Kiedy marudziłem parę miesięcy temu na smocze dziecięta, Hut stwierdził: “Skąd wiesz jak to rodowitym Anglikom/Amerykanom brzmi? Może równie kiczowato, co nam to Smocze Dziecię?”. Nie zaprzeczam – to fantastyka i naprawdę ciężko jest wyobrazić sobie jakąś książkę ze smokami, która nie brzmi tandetnie, albo po prostu kiczowato. My mamy swoje “połacie dziewiczych lasów”, oni mają co innego. Kwestia rozbija się o to, że każde tłumaczenie jest nie tylko przekładem literek na literki, ale także adaptacją. Czymś, co ma utrzymać nastrój i klimat oryginału w innym języku – może być to zarówno klimat urojony przez czytelnika, jak i klimat zarysowany przez autorów. I jeżeli Skyrim jest kiczowatą fantastyką “wysoką” o smokach, wikingach i z klimatem tak “epickim”, że ciary przechodzą, to tak ma wyglądać też polska wersja tej gry – chcę w niej widzieć Zrodzonych Ze Smoków, a nie smocze dziecięta. Chcę totalnego kiczu, ale trzymającego się spójnej wizji wirtualnego świata.

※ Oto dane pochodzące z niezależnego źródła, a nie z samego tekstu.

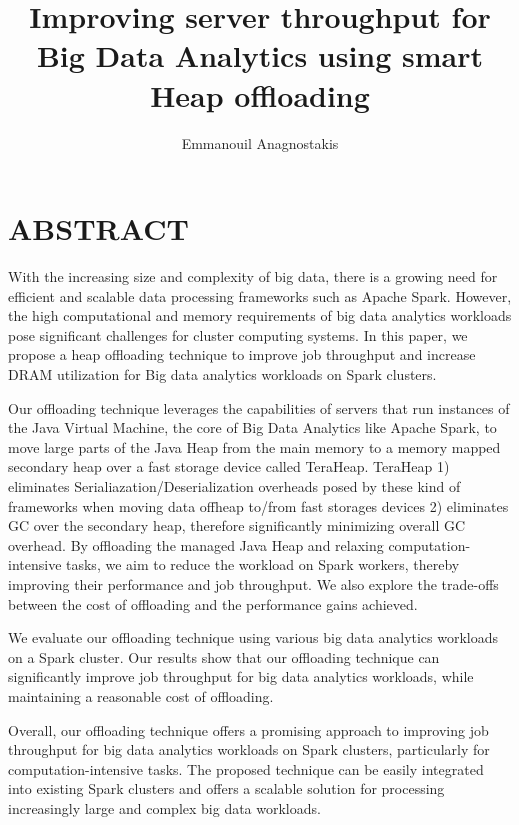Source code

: \documentclass[twocolumn,10pt]{asme2e}
\title{Improving server throughput for Big Data Analytics using smart Heap offloading}
\author{Emmanouil Anagnostakis
    \affiliation{
	    Graduate Research Assistant\\
	    Computer Architecture and VLSI Systems Laboratory, ICS-FORTH\\
	    Heraklion, Greece\\
      manosanag@ics.forth.gr
    }	
}
\begin{document}
\maketitle    

\section*{ABSTRACT}

With the increasing size and complexity of big data, there is a growing need for efficient and scalable data processing frameworks such as Apache Spark. However, the high computational and memory requirements of big data analytics workloads pose significant challenges for cluster computing systems. In this paper, we propose a heap offloading technique to improve job throughput and increase DRAM utilization for Big data analytics workloads on Spark clusters.

Our offloading technique leverages the capabilities of servers that run instances of the Java Virtual Machine, the core of Big Data Analytics like Apache Spark, to move large parts of the Java Heap from the main memory to a memory mapped secondary heap over a fast storage device called TeraHeap. TeraHeap 1) eliminates Serialiazation/Deserialization overheads posed by these kind of frameworks when moving data offheap to/from fast storages devices 2) eliminates GC over the secondary heap, therefore significantly minimizing overall GC overhead. By offloading the managed Java Heap and relaxing computation-intensive tasks, we aim to reduce the workload on Spark workers, thereby improving their performance and job throughput. We also explore the trade-offs between the cost of offloading and the performance gains achieved.

We evaluate our offloading technique using various big data analytics workloads on a Spark cluster. Our results show that our offloading technique can significantly improve job throughput for big data analytics workloads, while maintaining a reasonable cost of offloading.

\par Overall, our offloading technique offers a promising approach to improving job throughput for big data analytics workloads on Spark clusters, particularly for computation-intensive tasks. The proposed technique can be easily integrated into existing Spark clusters and offers a scalable solution for processing increasingly large and complex big data workloads.
\end{document}
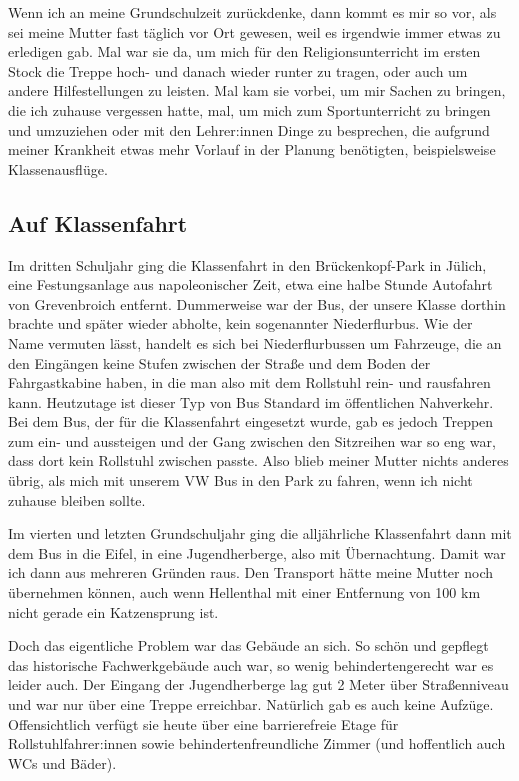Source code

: \documentclass[fontsize=14pt,a4paper,headinclude,DIV=calc,automark]{scrbook}
\begin{document}
Wenn ich an meine Grundschulzeit zurückdenke, dann kommt es mir so vor, als sei meine Mutter fast täglich vor Ort gewesen, weil es irgendwie immer etwas zu erledigen gab. Mal war sie da, um mich für den Religionsunterricht im ersten Stock die Treppe hoch- und danach wieder runter zu tragen, oder auch um andere Hilfestellungen zu leisten. Mal kam sie vorbei, um mir Sachen zu bringen, die ich zuhause vergessen hatte, mal, um mich zum Sportunterricht zu bringen und umzuziehen oder mit den Lehrer:innen Dinge zu besprechen, die aufgrund meiner Krankheit etwas mehr Vorlauf in der Planung benötigten, beispielsweise Klassenausflüge.

\subsection{Auf Klassenfahrt}

Im dritten Schuljahr ging die Klassenfahrt in den Brückenkopf-Park in Jülich, eine Festungsanlage aus napoleonischer Zeit, etwa eine halbe Stunde Autofahrt von Grevenbroich entfernt. Dummerweise war der Bus, der unsere Klasse dorthin brachte und später wieder abholte, kein sogenannter Niederflurbus. Wie der Name vermuten lässt, handelt es sich bei Niederflurbussen um Fahrzeuge, die an den Eingängen keine Stufen zwischen der Straße und dem Boden der Fahrgastkabine haben, in die man also mit dem Rollstuhl rein- und rausfahren kann. Heutzutage ist dieser Typ von Bus Standard im öffentlichen Nahverkehr. Bei dem Bus, der für die Klassenfahrt eingesetzt wurde, gab es jedoch Treppen zum ein- und aussteigen und der Gang zwischen den Sitzreihen war so eng war, dass dort kein Rollstuhl zwischen passte. Also blieb meiner Mutter nichts anderes übrig, als mich mit unserem VW Bus in den Park zu fahren, wenn ich nicht zuhause bleiben sollte.

Im vierten und letzten Grundschuljahr ging die alljährliche Klassenfahrt dann mit dem Bus in die Eifel, in eine Jugendherberge, also mit Übernachtung. Damit war ich dann aus mehreren Gründen raus. Den Transport hätte meine Mutter noch übernehmen können, auch wenn Hellenthal mit einer Entfernung von 100 km nicht gerade ein Katzensprung ist.

Doch das eigentliche Problem war das Gebäude an sich. So schön und gepflegt das historische Fachwerkgebäude auch war, so wenig behindertengerecht war es leider auch. Der Eingang der Jugendherberge lag gut 2 Meter über Straßenniveau und war nur über eine Treppe erreichbar. Natürlich gab es auch keine Aufzüge. Offensichtlich verfügt sie heute über eine barrierefreie Etage für Rollstuhlfahrer:innen sowie behindertenfreundliche Zimmer (und hoffentlich auch WCs und Bäder).
\end{document}
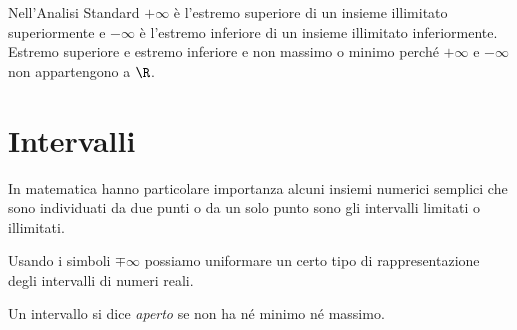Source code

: \vspace{.5em}
Nell'Analisi Standard \(+\infty\) è l'estremo superiore di un insieme 
illimitato superiormente e \(-\infty\) è l'estremo inferiore di un insieme 
illimitato inferiormente.
Estremo superiore e estremo inferiore e non massimo o minimo perché \(+\infty\) 
e \(-\infty\) non appartengono a \(\R\).

\section{Intervalli}
\label{sec:topologiaintervalli}

% 
% 

In matematica hanno particolare importanza alcuni insiemi numerici semplici 
che sono individuati da due punti o da un solo punto sono gli intervalli 
limitati o illimitati.


Usando i simboli \(\mp \infty\) possiamo uniformare un certo tipo di 
rappresentazione degli intervalli di numeri reali.

\begin{newdef}{}{}
Un intervallo si dice \emph{aperto} se non ha né minimo né massimo.
\end{newdef}


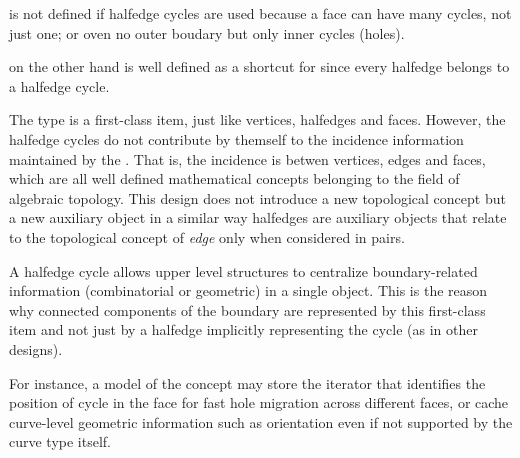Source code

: { is not defined if halfedge cycles  are used because a face
can have many cycles, not just one; or oven no outer boudary but only inner cycles (holes).

 on the other hand is well defined as a shortcut for 
since every halfedge belongs to a halfedge cycle.

The type  is a first-class  item, just like vertices, halfedges and faces.
However, the halfedge cycles do not contribute  by themself to the incidence information 
maintained by the . That is, the incidence is betwen vertices, edges and faces,
which are all well defined mathematical concepts belonging to the field of algebraic topology.
This design does not introduce a new topological concept but a new
auxiliary object in a similar way halfedges are auxiliary objects that 
relate to the topological concept of {\em edge} only when considered in pairs.

A halfedge cycle allows upper level structures to centralize boundary-related information
(combinatorial or geometric) in a single object. This is the reason why 
connected components of the boundary are represented by this first-class  item 
and not just by a halfedge implicitly representing the cycle (as in other designs).

For instance, a model of the  concept  may store the iterator that identifies the position of
cycle in the face for fast hole migration across different faces, or cache curve-level geometric
information such as orientation even if not supported by the curve type itself.
}


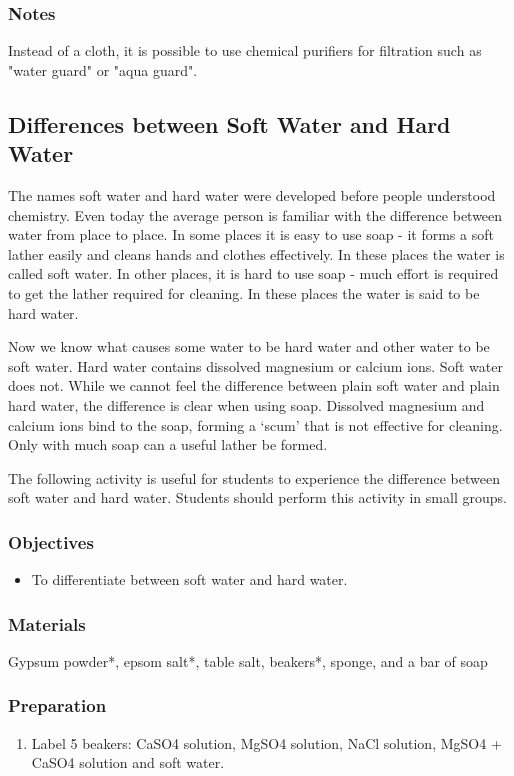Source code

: \subsubsection*{Notes}
Instead of a cloth, it is possible to use chemical purifiers for filtration such as "water guard" or "aqua guard".

\subsection{Differences between Soft Water and Hard Water}

The names soft water and hard water were developed before people understood chemistry. Even today the average person is familiar with the difference between water from place to place. In some places it is easy to use soap - it forms a soft lather easily and cleans hands and clothes effectively. In these places the water is called soft water. In other places, it is hard to use soap - much effort is required to get the lather required for cleaning. In these places the water is said to be hard water.

Now we know what causes some water to be hard water and other water to be soft water. Hard water contains dissolved magnesium or calcium ions. Soft water does not. While we cannot feel the difference between plain soft water and plain hard water, the difference is clear when using soap. Dissolved magnesium and calcium ions bind to the soap, forming a `scum' that is not effective for cleaning. Only with much soap can a useful lather be formed.

The following activity is useful for students to experience the difference between soft water and hard water. Students should perform this activity in small groups.

\subsubsection*{Objectives}
\begin{itemize}
\item{To differentiate between soft water and hard water.}
\end{itemize}

\subsubsection*{Materials}
Gypsum powder*, epsom salt*, table salt, beakers*, sponge, and a bar of soap

\subsubsection*{Preparation}
\begin{enumerate}
\item{Label 5 beakers: CaSO4 solution, MgSO4 solution, NaCl solution, MgSO4 + CaSO4 solution and soft water.}
\end{enumerate}


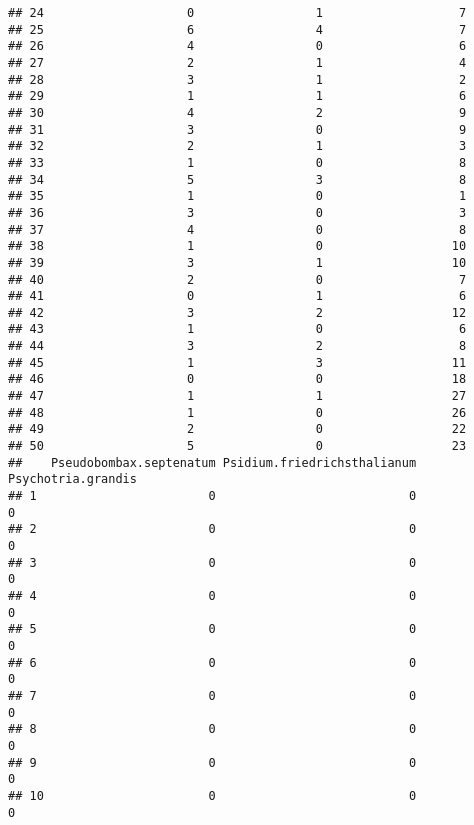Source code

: \documentclass[
]{article}
\begin{document}
\begin{verbatim}
## 24                    0                 1                   7
## 25                    6                 4                   7
## 26                    4                 0                   6
## 27                    2                 1                   4
## 28                    3                 1                   2
## 29                    1                 1                   6
## 30                    4                 2                   9
## 31                    3                 0                   9
## 32                    2                 1                   3
## 33                    1                 0                   8
## 34                    5                 3                   8
## 35                    1                 0                   1
## 36                    3                 0                   3
## 37                    4                 0                   8
## 38                    1                 0                  10
## 39                    3                 1                  10
## 40                    2                 0                   7
## 41                    0                 1                   6
## 42                    3                 2                  12
## 43                    1                 0                   6
## 44                    3                 2                   8
## 45                    1                 3                  11
## 46                    0                 0                  18
## 47                    1                 1                  27
## 48                    1                 0                  26
## 49                    2                 0                  22
## 50                    5                 0                  23
##    Pseudobombax.septenatum Psidium.friedrichsthalianum Psychotria.grandis
## 1                        0                           0                  0
## 2                        0                           0                  0
## 3                        0                           0                  0
## 4                        0                           0                  0
## 5                        0                           0                  0
## 6                        0                           0                  0
## 7                        0                           0                  0
## 8                        0                           0                  0
## 9                        0                           0                  0
## 10                       0                           0                  0

\end{verbatim}
\end{document}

Dlatego nieważne jest jak bardzo komuś po drugiej stronie lustra nie pasuje jego Dragonborn, ważne jest jak bardzo nam nie pasują smocze dziecięta. A nie powinny – no chyba, że ktoś woli krzaty od krasnoludów, ale to już dyskusja o gustach i guścikach.

Wszystko, o czym piszę, to oczywiście pojedyncze przykłady – te, które akurat pamiętam najlepiej i na których mogę łatwo przekazać gdzie dokładnie widzę wady polonizacji gier. Zabiegi dosyć powszechnie stosowane, które mogliście zauważyć też w innych grach. Jakich? Chętnie poczytam, jeżeli macie coś pod ręką, bo niestety nie znajdę przed emeryturą czasu na przechodzenie starych gier od nowa w poszukiwaniu kwiatków i wpadek, “a pamięć już nie ta, co kiedyś”.

### DUBBING!

Od kiedy tylko gry w polskiej wersji językowej zaczęły się pojawiać w sklepach, traktowałem te tłumaczenia raczej jako przyjemny dodatek, a nie element decydujący o zakupie. Między innymi dzięki temu, że kilka lat wstecz musiałem grać po angielsku nauczyłem się tego języka na poziomie wystarczającym, żeby rozumieć o co chodzi. To właśnie konieczność “radzenia sobie” dała mi najwięcej – kiedy pojawiły się dubbingi, wyłączałem je kiedy tylko się dało.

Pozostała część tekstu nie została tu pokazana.